* [Work to complete]: Would you transcribe the line that holds "## Development deploy" and all the lines below it, through the final one, exactly and with nothing else?

Saved entries
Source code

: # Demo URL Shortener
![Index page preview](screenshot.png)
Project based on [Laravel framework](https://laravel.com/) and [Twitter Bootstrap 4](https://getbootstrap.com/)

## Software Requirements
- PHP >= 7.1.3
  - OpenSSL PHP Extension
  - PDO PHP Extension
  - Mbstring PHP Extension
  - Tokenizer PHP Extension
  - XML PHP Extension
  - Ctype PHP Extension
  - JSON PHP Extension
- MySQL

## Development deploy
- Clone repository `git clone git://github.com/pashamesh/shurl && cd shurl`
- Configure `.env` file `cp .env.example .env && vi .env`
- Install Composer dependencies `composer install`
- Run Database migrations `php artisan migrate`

* [Result for this task]:
## Development deploy
- Clone repository `git clone git://github.com/pashamesh/shurl && cd shurl`
- Configure `.env` file `cp .env.example .env && vi .env`
- Install Composer dependencies `composer install`
- Run Database migrations `php artisan migrate`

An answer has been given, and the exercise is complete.